Biographical details
- Born: December 9, 1893 Spring Valley, New York, U.S.
- Died: March 22, 1961 (aged 67) Lakeland, Florida, U.S.

Playing career
- 1912–1915: Rutgers
- Positions: Halfback, guard, fullback

Coaching career (HC unless noted)
- 1925: Rollins
- 1928–1929: Weaver

Administrative career (AD unless noted)
- 1921–1924: Chattanooga
- 1925–1926: Rollins
- ?–1933: Lynchburg

Accomplishments and honors

Awards
- Second-team All-American (1915) 2× Third-team All-American (1913, 1914)

= Howard Parker Talman =

American football player and coach (1893–1961)

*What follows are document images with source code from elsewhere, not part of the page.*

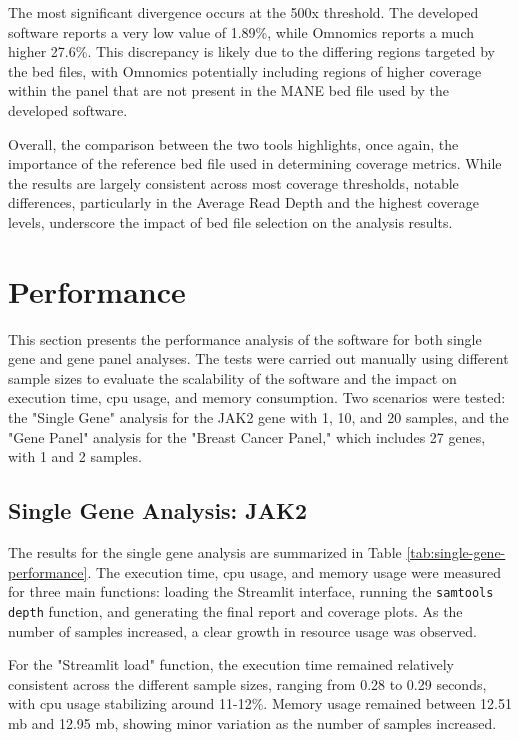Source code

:     The most significant divergence occurs at the 500x threshold. The developed software reports a very low value of 1.89\%, while Omnomics reports a much higher 27.6\%. This discrepancy is likely due to the differing regions targeted by the \ac{bed} files, with Omnomics potentially including regions of higher coverage within the panel that are not present in the MANE \ac{bed} file used by the developed software.
    
    Overall, the comparison between the two tools highlights, once again, the importance of the reference \ac{bed} file used in determining coverage metrics. While the results are largely consistent across most coverage thresholds, notable differences, particularly in the Average Read Depth and the highest coverage levels, underscore the impact of \ac{bed} file selection on the analysis results.
    

\section{Performance}

This section presents the performance analysis of the software for both single gene and gene panel analyses. The tests were carried out manually using different sample sizes to evaluate the scalability of the software and the impact on execution time, \ac{cpu} usage, and memory consumption. Two scenarios were tested: the "Single Gene" analysis for the JAK2 gene with 1, 10, and 20 samples, and the "Gene Panel" analysis for the "Breast Cancer Panel," which includes 27 genes, with 1 and 2 samples.

\subsection{Single Gene Analysis: JAK2}

The results for the single gene analysis are summarized in Table \ref{tab:single-gene-performance}. The execution time, \ac{cpu} usage, and memory usage were measured for three main functions: loading the Streamlit interface, running the \texttt{samtools depth} function, and generating the final report and coverage plots. As the number of samples increased, a clear growth in resource usage was observed.

For the "Streamlit load" function, the execution time remained relatively consistent across the different sample sizes, ranging from 0.28 to 0.29 seconds, with \ac{cpu} usage stabilizing around 11-12\%. Memory usage remained between 12.51 \ac{mb} and 12.95 \ac{mb}, showing minor variation as the number of samples increased.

Howard Parker "Tal" Talman (December 9, 1893 – March 22, 1961) was an American football player and coach. He played college football at Rutgers University from 1913 to 1915 and was the first Rutgers Scarlet Knights football player to be selected as an All-American.

Talman was born in Spring Valley, New York, in 1893. He attended Rutgers University, where he played college football. In 1913, he became the first Rutgers Scarlet Knights football player to receive All-American honors. He was selected by Parke H. Davis as a first-team All-American at the guard position in 1913, by Walter Camp as a third-team All-American halfback in 1914, and as a second-team All-American fullback in 1915 by both Camp and New York sports writer, Monty.

Talman also holds the Rutgers football single-game scoring record with 48 points scored (6 touchdowns, 12 extra points) in a game played against RPI on October 9, 1915. He also competed for Rutgers in baseball and track and was selected as the captain of the 1915 Rutgers football team.

Talman later played professional football for the Massillon Tigers. He also played and coached football at the University of Chattanooga.

Talman died on March 22, 1961, in Lakeland, Florida.

==Honors==
Talman was inducted into the Rutgers Football Hall of Fame in 1989, the University of Chattanooga Hall of Fame in 1987, and the Rockland County Track & Field Hall of Fame. In 2014, Talman was selected by the Big Ten Network as one of the ten best Rutgers football players of all time.